Collected data entries.

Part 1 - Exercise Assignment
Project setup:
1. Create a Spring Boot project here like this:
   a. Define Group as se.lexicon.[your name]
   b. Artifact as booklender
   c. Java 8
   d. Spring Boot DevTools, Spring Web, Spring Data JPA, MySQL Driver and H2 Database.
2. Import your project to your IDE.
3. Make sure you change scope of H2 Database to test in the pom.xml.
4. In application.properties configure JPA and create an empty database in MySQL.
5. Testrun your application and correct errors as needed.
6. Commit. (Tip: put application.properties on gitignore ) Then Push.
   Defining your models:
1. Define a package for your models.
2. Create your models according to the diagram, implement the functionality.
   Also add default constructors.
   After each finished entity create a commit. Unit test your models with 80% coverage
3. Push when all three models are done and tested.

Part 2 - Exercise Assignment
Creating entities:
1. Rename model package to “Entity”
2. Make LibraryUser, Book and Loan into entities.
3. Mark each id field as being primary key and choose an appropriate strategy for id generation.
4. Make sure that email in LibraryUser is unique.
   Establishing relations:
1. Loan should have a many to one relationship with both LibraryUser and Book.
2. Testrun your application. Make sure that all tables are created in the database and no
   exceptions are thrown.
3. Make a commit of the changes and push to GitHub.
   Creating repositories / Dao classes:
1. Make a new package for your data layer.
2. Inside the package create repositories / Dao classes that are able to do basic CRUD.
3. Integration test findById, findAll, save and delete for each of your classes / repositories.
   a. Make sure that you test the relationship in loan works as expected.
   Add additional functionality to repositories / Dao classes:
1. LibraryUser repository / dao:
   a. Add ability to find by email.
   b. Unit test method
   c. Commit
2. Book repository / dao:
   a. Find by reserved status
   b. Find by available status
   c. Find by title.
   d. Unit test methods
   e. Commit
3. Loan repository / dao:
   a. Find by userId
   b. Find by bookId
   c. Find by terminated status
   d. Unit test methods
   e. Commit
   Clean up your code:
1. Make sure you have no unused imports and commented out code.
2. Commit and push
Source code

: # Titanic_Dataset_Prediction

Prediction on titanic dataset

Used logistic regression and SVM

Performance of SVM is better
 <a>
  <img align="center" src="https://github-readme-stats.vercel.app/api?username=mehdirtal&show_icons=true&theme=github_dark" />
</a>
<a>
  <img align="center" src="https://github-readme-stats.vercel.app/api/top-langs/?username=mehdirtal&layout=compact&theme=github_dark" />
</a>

TASK ITEM. Each line of the data is to be transcribed exactly.

RESULT OF THIS TASK.
Part 1 - Exercise Assignment
Project setup:
1. Create a Spring Boot project here like this:
   a. Define Group as se.lexicon.[your name]
   b. Artifact as booklender
   c. Java 8
   d. Spring Boot DevTools, Spring Web, Spring Data JPA, MySQL Driver and H2 Database.
2. Import your project to your IDE.
3. Make sure you change scope of H2 Database to test in the pom.xml.
4. In application.properties configure JPA and create an empty database in MySQL.
5. Testrun your application and correct errors as needed.
6. Commit. (Tip: put application.properties on gitignore ) Then Push.
   Defining your models:
1. Define a package for your models.
2. Create your models according to the diagram, implement the functionality.
   Also add default constructors.
   After each finished entity create a commit. Unit test your models with 80% coverage
3. Push when all three models are done and tested.

Part 2 - Exercise Assignment
Creating entities:
1. Rename model package to “Entity”
2. Make LibraryUser, Book and Loan into entities.
3. Mark each id field as being primary key and choose an appropriate strategy for id generation.
4. Make sure that email in LibraryUser is unique.
   Establishing relations:
1. Loan should have a many to one relationship with both LibraryUser and Book.
2. Testrun your application. Make sure that all tables are created in the database and no
   exceptions are thrown.
3. Make a commit of the changes and push to GitHub.
   Creating repositories / Dao classes:
1. Make a new package for your data layer.
2. Inside the package create repositories / Dao classes that are able to do basic CRUD.
3. Integration test findById, findAll, save and delete for each of your classes / repositories.
   a. Make sure that you test the relationship in loan works as expected.
   Add additional functionality to repositories / Dao classes:
1. LibraryUser repository / dao:
   a. Add ability to find by email.
   b. Unit test method
   c. Commit
2. Book repository / dao:
   a. Find by reserved status
   b. Find by available status
   c. Find by title.
   d. Unit test methods
   e. Commit
3. Loan repository / dao:
   a. Find by userId
   b. Find by bookId
   c. Find by terminated status
   d. Unit test methods
   e. Commit
   Clean up your code:
1. Make sure you have no unused imports and commented out code.
2. Commit and push
Source code

: # Titanic_Dataset_Prediction

Prediction on titanic dataset

Used logistic regression and SVM

Performance of SVM is better
 <a>
  <img align="center" src="https://github-readme-stats.vercel.app/api?username=mehdirtal&show_icons=true&theme=github_dark" />
</a>
<a>
  <img align="center" src="https://github-readme-stats.vercel.app/api/top-langs/?username=mehdirtal&layout=compact&theme=github_dark" />
</a>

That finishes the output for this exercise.